Latest revision as of 23:49, 29 July 2020

Editor-In-Chief: C. Michael Gibson, M.S., M.D. [1]; Associate Editor(s)-in-Chief: Anmol Pitliya, M.B.B.S. M.D.[2]

Overview

Primary biliary cirrhosis also known as primary biliary cholangitis is an autoimmune cholestatic disease. The disease is chronic and slowly progressive. The exact pathogenesis of primary biliary cirrhosis is not fully understood. It is postulated that primary biliary cirrhosis is the result of antimitochondrial antibodies (AMAs), directed to the E2 component of the pyruvate dehydrogenase complex (PDC-E2). Overexpression of Bcl-2 in small apoptotic biliary epithelial cells and cell lineage-specific lack of glutathione prevents loss of immunogenicity of the PDC-E2 component after apoptosis of biliary epithelial cells which finally results in autoimmunity. Primary biliary cirrhosis may be familial and is related to factors inherited maternally.
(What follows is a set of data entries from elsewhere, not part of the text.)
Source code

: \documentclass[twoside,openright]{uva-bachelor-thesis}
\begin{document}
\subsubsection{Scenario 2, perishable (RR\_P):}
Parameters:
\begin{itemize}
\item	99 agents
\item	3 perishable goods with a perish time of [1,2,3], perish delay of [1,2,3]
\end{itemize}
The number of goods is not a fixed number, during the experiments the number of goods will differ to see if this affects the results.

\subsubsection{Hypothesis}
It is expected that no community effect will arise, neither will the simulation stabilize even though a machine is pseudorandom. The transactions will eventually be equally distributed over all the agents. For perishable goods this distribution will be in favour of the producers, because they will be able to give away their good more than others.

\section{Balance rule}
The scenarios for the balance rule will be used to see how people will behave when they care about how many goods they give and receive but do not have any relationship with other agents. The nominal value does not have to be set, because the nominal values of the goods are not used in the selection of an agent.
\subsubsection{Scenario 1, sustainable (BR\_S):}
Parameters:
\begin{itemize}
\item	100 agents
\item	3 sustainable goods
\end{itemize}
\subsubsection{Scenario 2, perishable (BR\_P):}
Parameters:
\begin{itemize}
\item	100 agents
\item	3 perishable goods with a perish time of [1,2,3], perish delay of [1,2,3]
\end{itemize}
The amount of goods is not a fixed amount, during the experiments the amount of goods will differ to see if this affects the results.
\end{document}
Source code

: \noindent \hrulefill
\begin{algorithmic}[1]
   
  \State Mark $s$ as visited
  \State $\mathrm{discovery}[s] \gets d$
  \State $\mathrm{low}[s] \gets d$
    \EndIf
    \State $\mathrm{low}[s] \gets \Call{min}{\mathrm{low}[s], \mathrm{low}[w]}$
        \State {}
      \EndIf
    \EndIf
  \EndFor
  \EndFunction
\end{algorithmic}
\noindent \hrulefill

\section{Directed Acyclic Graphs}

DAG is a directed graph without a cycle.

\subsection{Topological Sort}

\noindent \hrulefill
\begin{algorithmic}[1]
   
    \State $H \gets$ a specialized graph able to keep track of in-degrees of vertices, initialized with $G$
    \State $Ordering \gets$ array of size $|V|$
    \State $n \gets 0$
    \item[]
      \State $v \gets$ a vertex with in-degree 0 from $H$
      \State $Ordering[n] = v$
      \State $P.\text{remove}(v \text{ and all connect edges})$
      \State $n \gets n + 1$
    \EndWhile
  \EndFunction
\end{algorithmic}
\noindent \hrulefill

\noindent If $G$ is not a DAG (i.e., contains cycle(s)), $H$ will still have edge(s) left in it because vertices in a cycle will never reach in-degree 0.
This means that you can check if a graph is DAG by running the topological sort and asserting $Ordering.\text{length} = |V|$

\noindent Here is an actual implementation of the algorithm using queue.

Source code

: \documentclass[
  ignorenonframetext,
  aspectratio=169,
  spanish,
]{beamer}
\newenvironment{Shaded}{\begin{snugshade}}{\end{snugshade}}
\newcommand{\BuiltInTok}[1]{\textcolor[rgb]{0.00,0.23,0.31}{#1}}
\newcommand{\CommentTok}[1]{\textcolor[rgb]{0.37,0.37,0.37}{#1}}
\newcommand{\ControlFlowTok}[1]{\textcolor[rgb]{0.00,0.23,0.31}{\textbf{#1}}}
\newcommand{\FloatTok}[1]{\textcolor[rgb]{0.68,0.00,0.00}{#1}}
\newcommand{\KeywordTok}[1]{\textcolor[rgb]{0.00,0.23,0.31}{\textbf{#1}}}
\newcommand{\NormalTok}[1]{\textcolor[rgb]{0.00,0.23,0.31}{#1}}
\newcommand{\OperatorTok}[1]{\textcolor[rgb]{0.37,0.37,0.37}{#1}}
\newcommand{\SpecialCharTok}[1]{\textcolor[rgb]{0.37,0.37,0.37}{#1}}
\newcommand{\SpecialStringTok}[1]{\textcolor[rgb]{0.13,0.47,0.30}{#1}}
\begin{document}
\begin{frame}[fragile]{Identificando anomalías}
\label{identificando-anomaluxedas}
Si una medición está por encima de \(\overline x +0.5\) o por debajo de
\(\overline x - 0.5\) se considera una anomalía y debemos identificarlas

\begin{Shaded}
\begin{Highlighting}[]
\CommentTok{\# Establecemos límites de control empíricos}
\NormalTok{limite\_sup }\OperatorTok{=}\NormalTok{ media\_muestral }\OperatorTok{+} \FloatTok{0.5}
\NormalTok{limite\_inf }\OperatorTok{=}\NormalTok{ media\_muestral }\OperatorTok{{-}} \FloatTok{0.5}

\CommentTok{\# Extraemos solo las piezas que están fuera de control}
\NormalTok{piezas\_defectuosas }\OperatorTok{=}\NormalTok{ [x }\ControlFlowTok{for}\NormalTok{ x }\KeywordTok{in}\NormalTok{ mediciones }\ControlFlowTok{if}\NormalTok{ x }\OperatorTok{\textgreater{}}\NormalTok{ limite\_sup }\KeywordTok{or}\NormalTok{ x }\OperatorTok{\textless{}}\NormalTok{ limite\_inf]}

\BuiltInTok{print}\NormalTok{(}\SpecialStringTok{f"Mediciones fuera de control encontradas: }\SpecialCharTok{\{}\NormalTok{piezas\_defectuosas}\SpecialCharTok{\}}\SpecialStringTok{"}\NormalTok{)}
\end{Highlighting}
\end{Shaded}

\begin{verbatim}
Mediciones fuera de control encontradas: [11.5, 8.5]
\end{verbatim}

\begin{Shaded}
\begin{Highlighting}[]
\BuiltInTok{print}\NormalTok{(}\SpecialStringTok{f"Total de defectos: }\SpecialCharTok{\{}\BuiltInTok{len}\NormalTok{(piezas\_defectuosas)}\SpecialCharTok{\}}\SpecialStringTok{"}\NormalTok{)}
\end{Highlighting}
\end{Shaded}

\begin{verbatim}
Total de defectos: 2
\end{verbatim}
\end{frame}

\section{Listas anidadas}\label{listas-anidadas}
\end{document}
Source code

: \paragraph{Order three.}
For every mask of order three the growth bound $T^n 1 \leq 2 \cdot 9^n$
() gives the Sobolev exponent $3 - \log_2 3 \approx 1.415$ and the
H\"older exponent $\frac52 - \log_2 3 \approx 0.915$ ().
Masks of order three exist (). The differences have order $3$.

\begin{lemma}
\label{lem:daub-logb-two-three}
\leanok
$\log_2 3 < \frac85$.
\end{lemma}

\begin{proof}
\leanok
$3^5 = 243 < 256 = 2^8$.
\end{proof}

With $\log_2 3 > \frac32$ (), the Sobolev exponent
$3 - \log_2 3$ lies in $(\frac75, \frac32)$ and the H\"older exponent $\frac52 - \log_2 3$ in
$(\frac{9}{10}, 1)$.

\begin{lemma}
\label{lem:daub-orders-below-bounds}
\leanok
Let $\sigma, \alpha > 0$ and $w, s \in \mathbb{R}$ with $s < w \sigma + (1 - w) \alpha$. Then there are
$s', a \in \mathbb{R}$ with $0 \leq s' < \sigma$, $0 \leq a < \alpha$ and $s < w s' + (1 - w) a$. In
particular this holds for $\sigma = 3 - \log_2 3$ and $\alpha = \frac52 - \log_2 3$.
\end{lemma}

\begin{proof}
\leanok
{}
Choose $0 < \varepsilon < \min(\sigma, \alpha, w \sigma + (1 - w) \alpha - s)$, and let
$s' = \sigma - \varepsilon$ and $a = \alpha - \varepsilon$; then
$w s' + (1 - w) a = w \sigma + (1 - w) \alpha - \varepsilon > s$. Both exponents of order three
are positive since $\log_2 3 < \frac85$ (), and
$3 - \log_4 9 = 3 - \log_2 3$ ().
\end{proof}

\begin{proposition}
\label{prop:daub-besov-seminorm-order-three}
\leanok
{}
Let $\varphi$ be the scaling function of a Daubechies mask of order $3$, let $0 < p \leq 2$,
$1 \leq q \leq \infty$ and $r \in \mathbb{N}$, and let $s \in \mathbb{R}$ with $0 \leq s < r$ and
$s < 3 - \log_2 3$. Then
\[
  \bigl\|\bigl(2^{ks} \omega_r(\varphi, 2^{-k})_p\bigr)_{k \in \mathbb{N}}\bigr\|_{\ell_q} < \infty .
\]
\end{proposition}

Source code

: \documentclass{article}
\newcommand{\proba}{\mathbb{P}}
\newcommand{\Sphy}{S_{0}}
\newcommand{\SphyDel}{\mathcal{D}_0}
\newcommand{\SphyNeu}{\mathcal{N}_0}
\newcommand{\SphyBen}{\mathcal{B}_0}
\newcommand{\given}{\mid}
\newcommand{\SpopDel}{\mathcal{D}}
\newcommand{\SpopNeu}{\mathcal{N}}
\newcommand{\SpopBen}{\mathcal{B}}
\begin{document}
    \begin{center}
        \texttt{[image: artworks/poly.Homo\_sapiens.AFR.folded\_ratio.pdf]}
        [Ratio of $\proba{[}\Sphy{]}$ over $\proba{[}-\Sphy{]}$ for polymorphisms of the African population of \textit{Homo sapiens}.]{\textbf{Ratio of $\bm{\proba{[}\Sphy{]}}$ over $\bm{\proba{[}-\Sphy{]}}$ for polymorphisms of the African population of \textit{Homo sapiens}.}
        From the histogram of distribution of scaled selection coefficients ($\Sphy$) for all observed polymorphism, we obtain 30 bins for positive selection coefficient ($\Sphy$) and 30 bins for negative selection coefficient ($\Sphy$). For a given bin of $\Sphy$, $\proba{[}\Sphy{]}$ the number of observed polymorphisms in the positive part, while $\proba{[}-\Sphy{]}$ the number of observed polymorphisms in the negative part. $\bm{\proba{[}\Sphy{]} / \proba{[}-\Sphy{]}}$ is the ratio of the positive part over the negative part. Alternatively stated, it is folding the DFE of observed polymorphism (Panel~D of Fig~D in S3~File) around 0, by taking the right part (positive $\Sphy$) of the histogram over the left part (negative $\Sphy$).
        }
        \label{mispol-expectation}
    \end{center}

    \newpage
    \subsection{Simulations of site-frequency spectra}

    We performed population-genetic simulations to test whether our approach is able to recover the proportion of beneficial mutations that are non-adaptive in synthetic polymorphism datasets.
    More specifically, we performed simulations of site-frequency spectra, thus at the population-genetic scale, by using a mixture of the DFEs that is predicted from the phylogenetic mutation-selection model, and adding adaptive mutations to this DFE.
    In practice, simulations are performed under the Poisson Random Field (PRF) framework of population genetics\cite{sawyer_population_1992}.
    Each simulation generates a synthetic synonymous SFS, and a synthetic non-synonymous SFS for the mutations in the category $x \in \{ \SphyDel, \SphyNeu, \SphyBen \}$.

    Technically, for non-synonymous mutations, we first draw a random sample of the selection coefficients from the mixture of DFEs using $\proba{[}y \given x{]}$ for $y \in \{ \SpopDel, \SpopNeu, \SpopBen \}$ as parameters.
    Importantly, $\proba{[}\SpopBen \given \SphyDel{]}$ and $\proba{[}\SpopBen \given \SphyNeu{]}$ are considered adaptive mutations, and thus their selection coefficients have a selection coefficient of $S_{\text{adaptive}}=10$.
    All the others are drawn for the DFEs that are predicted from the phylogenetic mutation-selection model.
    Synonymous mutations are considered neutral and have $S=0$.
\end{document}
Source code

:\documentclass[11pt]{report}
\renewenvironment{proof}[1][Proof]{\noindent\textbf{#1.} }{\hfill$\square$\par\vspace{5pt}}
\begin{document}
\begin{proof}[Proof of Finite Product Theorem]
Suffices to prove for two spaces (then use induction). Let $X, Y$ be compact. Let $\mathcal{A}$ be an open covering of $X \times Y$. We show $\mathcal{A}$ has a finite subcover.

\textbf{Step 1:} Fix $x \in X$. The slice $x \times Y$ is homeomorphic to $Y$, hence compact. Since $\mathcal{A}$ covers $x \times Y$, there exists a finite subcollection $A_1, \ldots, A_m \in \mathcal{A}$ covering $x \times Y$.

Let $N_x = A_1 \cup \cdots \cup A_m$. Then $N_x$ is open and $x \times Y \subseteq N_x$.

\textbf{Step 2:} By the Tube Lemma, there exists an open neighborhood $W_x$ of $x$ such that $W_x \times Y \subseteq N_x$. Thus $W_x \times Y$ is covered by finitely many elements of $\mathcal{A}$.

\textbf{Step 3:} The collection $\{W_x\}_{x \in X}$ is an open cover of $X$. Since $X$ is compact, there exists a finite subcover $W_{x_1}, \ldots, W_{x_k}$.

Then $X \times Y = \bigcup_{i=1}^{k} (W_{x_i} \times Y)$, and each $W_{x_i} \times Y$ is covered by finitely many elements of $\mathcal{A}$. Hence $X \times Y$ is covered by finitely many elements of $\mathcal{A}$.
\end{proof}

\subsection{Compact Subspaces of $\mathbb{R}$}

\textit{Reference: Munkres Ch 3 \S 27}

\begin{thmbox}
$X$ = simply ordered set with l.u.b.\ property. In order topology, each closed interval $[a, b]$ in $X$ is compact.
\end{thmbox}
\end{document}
Primary biliary cirrhosis is strongly associated with a variety of rheumatologic conditions, most commonly Sjogren's syndrome. On gross pathology, characteristic findings of primary biliary cirrhosis include hepatomegaly, splenomegaly, and cirrhosis (in late stage). On microscopic histopathological analysis, asymmetric destruction of the intralobular bile ducts within portal triads is characteristic findings of primary biliary cirrhosis.

Pathophysiology

Pathogenesis

The exact pathogenesis of primary biliary cirrhosis is not fully understood.
It is thought that primary biliary cirrhosis is the result of antimitochondrial antibodies (AMAs), directed to the E2 component of the pyruvate dehydrogenase complex (PDC-E2).^[1]

Algorithm showing postulated hypothesis of pathogenesis of primary biliary cirrhosis^[2]^[3]^[4]^[5]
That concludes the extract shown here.